Expect Little Change in FOMC's Balance Sheet Plans Next Week
posted by Michael Lewis on January 25, 2019 - 12:00am
This morning, the Wall Street Journal issued a "bombshell" report about changes to the Fed's plans to "normalize" its balance sheet. The story, FMI contends, delivered far less than it promised.
The WSJ reported, in an overwrought and very run-on opening sentence, that “Federal Reserve officials are close to deciding they will maintain a larger portfolio of Treasury securities than they’d expected when they began shrinking those holdings two years ago, putting an end to the central bank’s portfolio wind-down closer into sight.”
In fact, as the rest of the story made clear, there is no Fed consensus on what the “final” balance sheet should look like nor on when that level would or should be achieved.
Here is what we do know:
To date, the balance sheet is down from more than $4.2 trillion in late 2017 to $3.8 trillion (vs. only $0.5 trillion before the Great Recession). The original program to taper off the rollover of maturing assets was intended to run for several more years.
When announcing the program, Janet Yellen and other officials said it would be akin to “watching paint dry” and have no significant effect on the economy or financial markets.
The FOMC appears unanimous in believing that the balance sheet should shrink much further. Publicly, various Fed officials have discussed estimates for the “final” balance sheet ranging from $1 trillion to $3 trillion, down from the current $3.8 trillion. Chairman Powell has said that the balance sheet would not return to pre-recession levels because of greater global demand for U.S. currency.
Not a single FOMC member, not even the most dovish, has advocated increasing the balance sheet through another round of QE.
Chairman Powell has declared that he does not believe the balance sheet changes are “a major culprit” behind the stock market correction, but he promised the Fed would make adjustments if that assessment changed.
So what will happen when the FOMC meets next week:
The post-meeting statement will not mention the balance sheet at all. The statement, which FMI has argued is the single best distillation of the Fed’s priorities, has not referenced the balance sheet in more than a year. Nuances in the balance sheet are simply not that important.

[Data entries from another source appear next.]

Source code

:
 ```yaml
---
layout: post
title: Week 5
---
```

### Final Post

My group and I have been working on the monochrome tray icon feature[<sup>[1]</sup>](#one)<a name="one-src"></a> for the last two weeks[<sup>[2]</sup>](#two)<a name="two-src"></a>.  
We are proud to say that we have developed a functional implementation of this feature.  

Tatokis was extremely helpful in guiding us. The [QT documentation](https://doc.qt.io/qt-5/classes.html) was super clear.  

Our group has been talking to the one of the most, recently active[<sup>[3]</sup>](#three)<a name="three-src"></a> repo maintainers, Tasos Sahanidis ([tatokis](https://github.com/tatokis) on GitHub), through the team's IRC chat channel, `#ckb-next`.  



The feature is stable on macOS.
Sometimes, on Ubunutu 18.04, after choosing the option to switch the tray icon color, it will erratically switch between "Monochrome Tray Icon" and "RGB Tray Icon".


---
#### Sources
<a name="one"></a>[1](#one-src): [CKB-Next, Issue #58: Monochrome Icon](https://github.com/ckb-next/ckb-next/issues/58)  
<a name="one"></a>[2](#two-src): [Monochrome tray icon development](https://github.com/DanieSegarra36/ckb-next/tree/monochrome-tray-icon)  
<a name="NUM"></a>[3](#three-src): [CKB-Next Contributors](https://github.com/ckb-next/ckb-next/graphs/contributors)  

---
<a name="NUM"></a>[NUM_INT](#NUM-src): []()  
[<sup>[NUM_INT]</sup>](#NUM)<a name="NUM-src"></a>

The implementation note, which the FOMC has been appending to its statement release, does include details on the balance sheet. This technical detail is far less important than the statement itself. Most likely, the note will show that the drawdown will remain $50B per month ($30B in treasuries, $20B in MBS).
Starting this week, Powell will conduct a news conference after every FOMC meeting, not just the once-a-quarter meetings where the FOMC updates its “dot plot.”

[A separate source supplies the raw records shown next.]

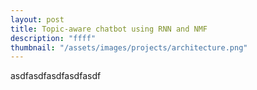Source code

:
 ```yaml
---
layout: post
title: Topic-aware chatbot using RNN and NMF
description: "ffff"
thumbnail: "/assets/images/projects/architecture.png"
---
```


asdfasdfasdfasdfasdf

Powell will almost certainly repeat his comments that the balance sheet drawdown is not hurting the financial markets, but he will reiterate that the Fed will make adjustments if needed. Essentially, this will be an exercise in hand-holding for the twitchy equities markets and some twitchy analysts. His remarks will be widely perceived as dovish, but they will not change policy.
The FOMC will remain committed to gradual rate hikes and gradual normalization of the balance sheet unless and until the macro data demand otherwise. That is, the FOMC will remain data-dependent.